=== Task ===
A line below contains "- [Sphinx](./ah-this-is-the-life.md)", and a later one contains "- [Racing around](./the-need-for-speed.md)". Repeat both, with every line between them, exactly.

=== Task input ===

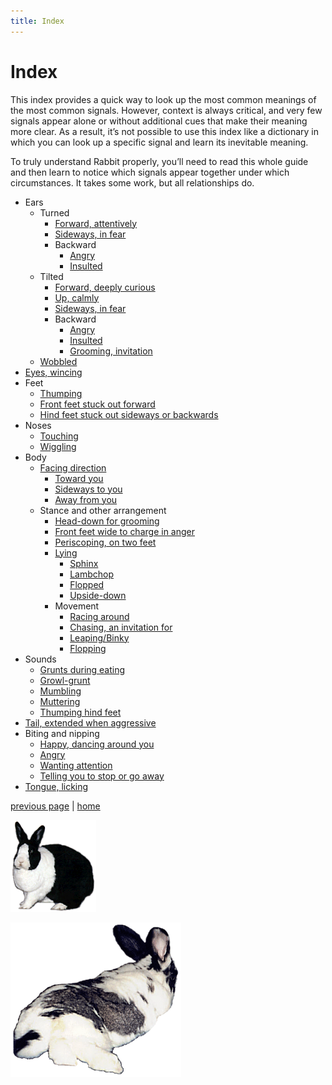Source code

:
 ```yaml
---
title: Index
---
```


# Index

This index provides a quick way to look up the most common meanings of the most common signals. However, context is always critical, and very few signals appear alone or without additional cues that make their meaning more clear. As a result, it’s not possible to use this index like a dictionary in which you can look up a specific signal and learn its inevitable meaning.

To truly understand Rabbit properly, you’ll need to read this whole guide and then learn to notice which signals appear together under which circumstances. It takes some work, but all relationships do.

- Ears
  - Turned
    - [Forward, attentively](./ah-this-is-the-life.md)
    - [Sideways, in fear](./alas-woe-is-me.md)
    - Backward
      - [Angry](./why-you-fiend.md)
      - [Insulted](./r-e-s-p-e-c-t-is-what-my-bun-demands-of-me.md)
  - Tilted
    - [Forward, deeply curious](./hmm-what-do-we-have-here.md)
    - [Up, calmly](./ah-this-is-the-life.md)
    - [Sideways, in fear](./alas-woe-is-me.md)
    - Backward
      - [Angry](./why-you-fiend.md)
      - [Insulted](./r-e-s-p-e-c-t-is-what-my-bun-demands-of-me.md)
      - [Grooming, invitation](./yeah-baby-i-like-it-like-that.md)
  - [Wobbled](./r-e-s-p-e-c-t-is-what-my-bun-demands-of-me.md)
- [Eyes, wincing](./alas-woe-is-me.md)
- Feet
  - [Thumping](./alas-woe-is-me.md)
  - [Front feet stuck out forward](./ah-this-is-the-life.md)
  - [Hind feet stuck out sideways or backwards](./ah-this-is-the-life.md)
- Noses
  - [Touching](./r-e-s-p-e-c-t-is-what-my-bun-demands-of-me.md)
  - [Wiggling](./follow-my-nose.md)
- Body
  - [Facing direction](./r-e-s-p-e-c-t-is-what-my-bun-demands-of-me.md)
    - [Toward you](./r-e-s-p-e-c-t-is-what-my-bun-demands-of-me.md)
    - [Sideways to you](./r-e-s-p-e-c-t-is-what-my-bun-demands-of-me.md)
    - [Away from you](./r-e-s-p-e-c-t-is-what-my-bun-demands-of-me.md)
  - Stance and other arrangement
    - [Head-down for grooming](./yeah-baby-i-like-it-like-that.md)
    - [Front feet wide to charge in anger](./why-you-fiend.md)
    - [Periscoping, on two feet](./hmm-what-do-we-have-here.md)
    - [Lying](./ah-this-is-the-life.md)
      - [Sphinx](./ah-this-is-the-life.md)
      - [Lambchop](./ah-this-is-the-life.md)
      - [Flopped](./ah-this-is-the-life.md)
      - [Upside-down](./ah-this-is-the-life.md)
    - Movement
      - [Racing around](./the-need-for-speed.md)
      - [Chasing, an invitation for](./the-need-for-speed.md)
      - [Leaping/Binky](./did-you-say-binky.md)
      - [Flopping](./ah-this-is-the-life.md)
- Sounds
  - [Grunts during eating](./yippie-skippie.md)
  - [Growl-grunt](./why-you-fiend.md)
  - [Mumbling](./yeah-baby-i-like-it-like-that.md)
  - [Muttering](./alas-woe-is-me.md)
  - [Thumping hind feet](./alas-woe-is-me.md)
- [Tail, extended when aggressive](./why-you-fiend.md)
- Biting and nipping
  - [Happy, dancing around you](./yippie-skippie.md)
  - [Angry](./why-you-fiend.md)
  - [Wanting attention](./yeah-baby-i-like-it-like-that.md)
  - [Telling you to stop or go away](./why-you-fiend.md)
- [Tongue, licking](./prove-that-you-love-me.md)

[previous page](./bibliography.md "Further Reading") | [home](./intro.md "Introduction")

![betsy4](./images/betsy4.gif)

![marvin5](./images/marvin5.gif)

=== Response area ===
      - [Sphinx](./ah-this-is-the-life.md)
      - [Lambchop](./ah-this-is-the-life.md)
      - [Flopped](./ah-this-is-the-life.md)
      - [Upside-down](./ah-this-is-the-life.md)
    - Movement
      - [Racing around](./the-need-for-speed.md)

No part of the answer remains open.